* _AIM OF THE TASK_: Only a number is expected: how many lines in the entries that follow contain the word "initial"?

Segment Open

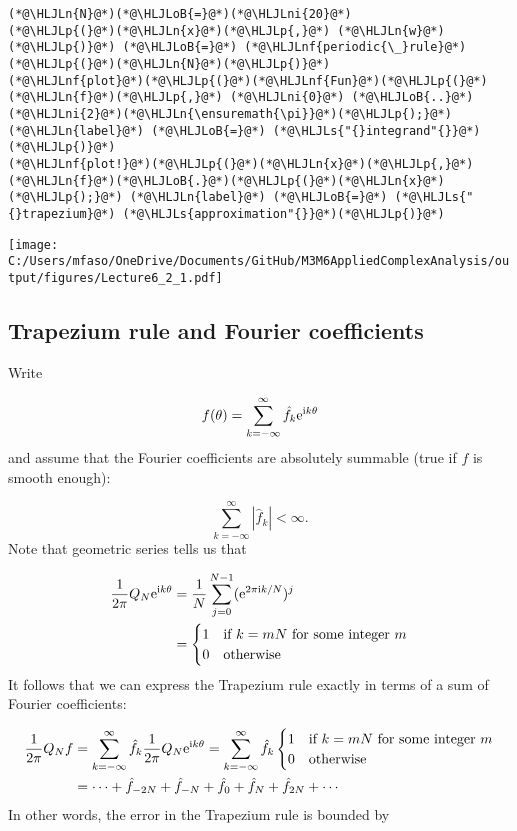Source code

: \documentclass[12pt,a4paper]{article}
\newcommand{\HLJLn}[1]{#1}
\newcommand{\HLJLnf}[1]{\textcolor[RGB]{66,102,213}{#1}}
\newcommand{\HLJLs}[1]{\textcolor[RGB]{201,61,57}{#1}}
\newcommand{\HLJLni}[1]{\textcolor[RGB]{59,151,46}{#1}}
\newcommand{\HLJLoB}[1]{\textcolor[RGB]{102,102,102}{\textbf{#1}}}
\newcommand{\HLJLp}[1]{#1}
\def\I{ {\rm i} }
\def\E{ {\rm e} }
\begin{document}
\begin{lstlisting}
(*@\HLJLn{N}@*)(*@\HLJLoB{=}@*)(*@\HLJLni{20}@*)
(*@\HLJLp{(}@*)(*@\HLJLn{x}@*)(*@\HLJLp{,}@*) (*@\HLJLn{w}@*)(*@\HLJLp{)}@*) (*@\HLJLoB{=}@*) (*@\HLJLnf{periodic{\_}rule}@*)(*@\HLJLp{(}@*)(*@\HLJLn{N}@*)(*@\HLJLp{)}@*)
(*@\HLJLnf{plot}@*)(*@\HLJLp{(}@*)(*@\HLJLnf{Fun}@*)(*@\HLJLp{(}@*)(*@\HLJLn{f}@*)(*@\HLJLp{,}@*) (*@\HLJLni{0}@*) (*@\HLJLoB{..}@*) (*@\HLJLni{2}@*)(*@\HLJLn{\ensuremath{\pi}}@*)(*@\HLJLp{);}@*) (*@\HLJLn{label}@*) (*@\HLJLoB{=}@*) (*@\HLJLs{"{}integrand"{}}@*)(*@\HLJLp{)}@*)
(*@\HLJLnf{plot!}@*)(*@\HLJLp{(}@*)(*@\HLJLn{x}@*)(*@\HLJLp{,}@*) (*@\HLJLn{f}@*)(*@\HLJLoB{.}@*)(*@\HLJLp{(}@*)(*@\HLJLn{x}@*)(*@\HLJLp{);}@*) (*@\HLJLn{label}@*) (*@\HLJLoB{=}@*) (*@\HLJLs{"{}trapezium}@*) (*@\HLJLs{approximation"{}}@*)(*@\HLJLp{)}@*)
\end{lstlisting}

\texttt{[image: C:/Users/mfaso/OneDrive/Documents/GitHub/M3M6AppliedComplexAnalysis/output/figures/Lecture6\_2\_1.pdf]}

\subsection{Trapezium rule and Fourier coefficients}
Write

\[
f(\theta) = \sum_{k=-\infty}^\infty \hat f_k \E^{\I k \theta}
\]
and assume that the Fourier coefficients are absolutely summable (true if $f$ is smooth enough):

\[
\sum_{k=-\infty}^\infty |\hat f_k| < \infty.
\]
Note that geometric series tells us that


\begin{align*}
{1 \over 2 \pi} Q_N \E^{\I k \theta} &= {1 \over N} \sum_{j=0}^{N-1} (\E^{2 \pi \I k /N})^j \\
    &= \begin{cases}
        1 & \hbox{if $k = m N$ for some integer $m$} \\
        0 & \hbox{otherwise}
    \end{cases}
\end{align*}
It follows that we can express the Trapezium rule exactly in terms of a sum of Fourier coefficients:


\begin{align*}
{1 \over 2 \pi} Q_N f &= \sum_{k=-\infty}^\infty \hat f_k {1 \over 2 \pi} Q_N \E^{\I k \theta} = \sum_{k=-\infty}^\infty \hat f_k \begin{cases}
        1 & \hbox{if $k = m N$ for some integer $m$} \\
        0 & \hbox{otherwise}
    \end{cases} \\
    &= \cdots + \hat f_{-2N} + \hat f_{-N} + \hat f_0 + \hat f_N + \hat f_{2N} + \cdots
\end{align*}
In other words, the error in the Trapezium rule is bounded by
\end{document}
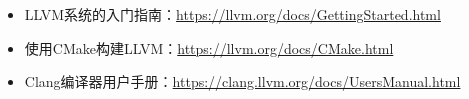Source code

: 
\begin{itemize}
\item
LLVM系统的入门指南：\url{https://llvm.org/docs/GettingStarted.html}

\item
使用CMake构建LLVM：\url{https://llvm.org/docs/CMake.html}

\item
Clang编译器用户手册：\url{https://clang.llvm.org/docs/UsersManual.html}
\end{itemize}
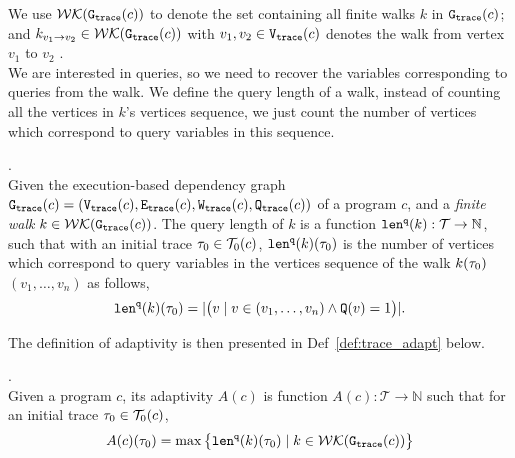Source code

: We use $\mathcal{WK}(\mathtt{{G_{trace}}}(c))$ to denote 
the set containing all finite walks $k$ in $\mathtt{{G_{trace}}}(c)$;
and $k_{v_1 \to v_2} \in \mathcal{WK}(\mathtt{{G_{trace}}}(c))$ with $v_1, v_2 \in \mathtt{{V_{trace}}}(c)$ denotes the walk from vertex $v_1$ to $v_2$ . 
\\
We are interested in queries, so we need to recover the 
variables corresponding to queries from the walk. We define the query length of a walk, 
instead of counting all 
the vertices in $k$'s vertices sequence, we just count the number of vertices which correspond to query variables in this sequence.
%
\begin{defn}.
\label{def:qlen}
\\
Given 
the execution-based dependency graph $\mathtt{{G_{trace}}}({c}) = (\mathtt{{V_{trace}}}({c}), \mathtt{{E_{trace}}}({c}), \mathtt{{W_{trace}}}({c}), \mathtt{{Q_{trace}}}({c}))$ of a program $c$,
 and a \emph{finite walk} 
 $k \in \mathcal{WK}(\mathtt{{G_{trace}}}(c))$. 
The query length of $k$ is a function $\mathtt{len}^{\tt q}(k): \mathcal{T} \to \mathbb{N}$, such that with an initial trace  $\mathtt{\tau}_0 \in \mathcal{T}_0(c)$, $\mathtt{len}^{\tt q}(k)(\mathtt{\tau}_0)$ is
the number of vertices which correspond to query variables in the vertices sequence of the walk $k(\mathtt{\tau}_0)$
$(v_1, \ldots, v_{n})$ as follows, 
\[
  \mathtt{len}^{\tt q}(k)(\mathtt{\tau}_0) = |\big( v \mid v \in (v_1, \ldots, v_{n}) \land \mathtt{Q}(v) = 1 \big)|.
\]
\end{defn}
The definition of adaptivity is then presented in Def~\ref{def:trace_adapt} below.

\begin{defn}
  .
  \label{def:trace_adapt}
  \\
  Given a program ${c}$, 
  its adaptivity $A(c)$ is function 
  $A(c) : \mathcal{T} \to \mathbb{N}$ such that for an
  initial trace $\mathtt{\tau}_0 \in \mathcal{T}_0(c)$, 
 $$
  A(c)(\mathtt{\tau}_0) = \max \big 
  \{ \mathtt{len}^{\tt q}(k)(\mathtt{\tau}_0) \mid k \in \mathcal{WK}(\mathtt{{G_{trace}}}(c)) \big \} $$
  \end{defn}
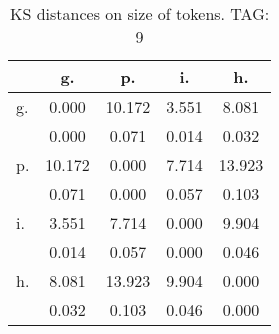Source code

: \begin{table}[h!]
\begin{center}
\begin{tabular}{| l | c | c | c | c |}\hline
 & g. & p. & i. & h. \\\hline
g. & 0.000  & 10.172  & 3.551  & 8.081 \\\hline
 & 0.000  & 0.071  & 0.014  & 0.032 \\\hline
p. & 10.172  & 0.000  & 7.714  & 13.923 \\\hline
 & 0.071  & 0.000  & 0.057  & 0.103 \\\hline
i. & 3.551  & 7.714  & 0.000  & 9.904 \\\hline
 & 0.014  & 0.057  & 0.000  & 0.046 \\\hline
h. & 8.081  & 13.923  & 9.904  & 0.000 \\\hline
 & 0.032  & 0.103  & 0.046  & 0.000 \\\hline
\end{tabular}
\caption{KS distances on size of tokens. TAG: 9}
\end{center}
\end{table}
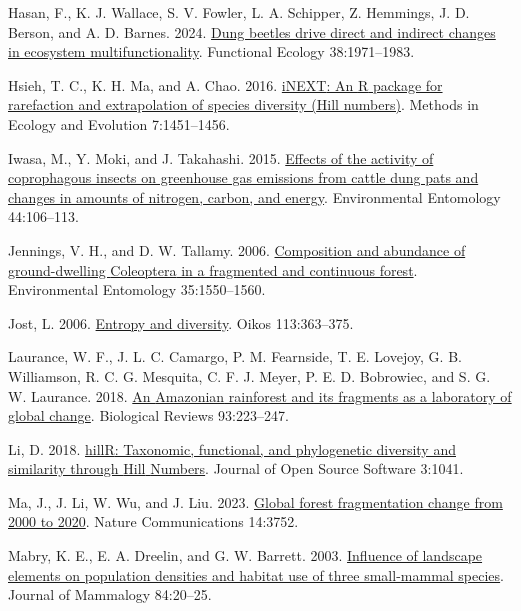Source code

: \documentclass[
  man, donotrepeattitle]{apa6}
\newlength{\cslhangindent}
\newenvironment{CSLReferences}[2] %
 {\begin{list}{}{%
  \setlength{\itemindent}{0pt}
  \setlength{\leftmargin}{0pt}
  \setlength{\parsep}{0pt}
  \ifodd #1
   \setlength{\leftmargin}{\cslhangindent}
   \setlength{\itemindent}{-1\cslhangindent}
  \fi
  \setlength{\itemsep}{#2\baselineskip}}}
 {\end{list}}
\begin{document}
\begin{CSLReferences}{1}{0}
Hasan, F., K. J. Wallace, S. V. Fowler, L. A. Schipper, Z. Hemmings, J. D. Berson, and A. D. Barnes. 2024. \href{https://doi.org/10.1111/1365-2435.14607}{Dung beetles drive direct and indirect changes in ecosystem multifunctionality}. Functional Ecology 38:1971--1983.

Hsieh, T. C., K. H. Ma, and A. Chao. 2016. \href{https://doi.org/10.1111/2041-210X.12613}{{iNEXT}: An {R} package for rarefaction and extrapolation of species diversity ({Hill} numbers)}. Methods in Ecology and Evolution 7:1451--1456.

Iwasa, M., Y. Moki, and J. Takahashi. 2015. \href{https://doi.org/10.1093/ee/nvu023}{Effects of the activity of coprophagous insects on greenhouse gas emissions from cattle dung pats and changes in amounts of nitrogen, carbon, and energy}. Environmental Entomology 44:106--113.

Jennings, V. H., and D. W. Tallamy. 2006. \href{https://doi.org/10.1093/ee/35.6.1550}{Composition and abundance of ground-dwelling {Coleoptera} in a fragmented and continuous forest}. Environmental Entomology 35:1550--1560.

Jost, L. 2006. \href{https://doi.org/10.1111/j.2006.0030-1299.14714.x}{Entropy and diversity}. Oikos 113:363--375.

Laurance, W. F., J. L. C. Camargo, P. M. Fearnside, T. E. Lovejoy, G. B. Williamson, R. C. G. Mesquita, C. F. J. Meyer, P. E. D. Bobrowiec, and S. G. W. Laurance. 2018. \href{https://doi.org/10.1111/brv.12343}{An {Amazonian} rainforest and its fragments as a laboratory of global change}. Biological Reviews 93:223--247.

Li, D. 2018. \href{https://doi.org/10.21105/joss.01041}{{hillR}: Taxonomic, functional, and phylogenetic diversity and similarity through {Hill} {Numbers}}. Journal of Open Source Software 3:1041.

Ma, J., J. Li, W. Wu, and J. Liu. 2023. \href{https://doi.org/10.1038/s41467-023-39221-x}{Global forest fragmentation change from 2000 to 2020}. Nature Communications 14:3752.

Mabry, K. E., E. A. Dreelin, and G. W. Barrett. 2003. \href{https://www.jstor.org/stable/1383631}{Influence of landscape elements on population densities and habitat use of three small-mammal species}. Journal of Mammalogy 84:20--25.


\end{CSLReferences}
\end{document}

Segment Closed

* _OUTPUT FOR THIS TASK_: 2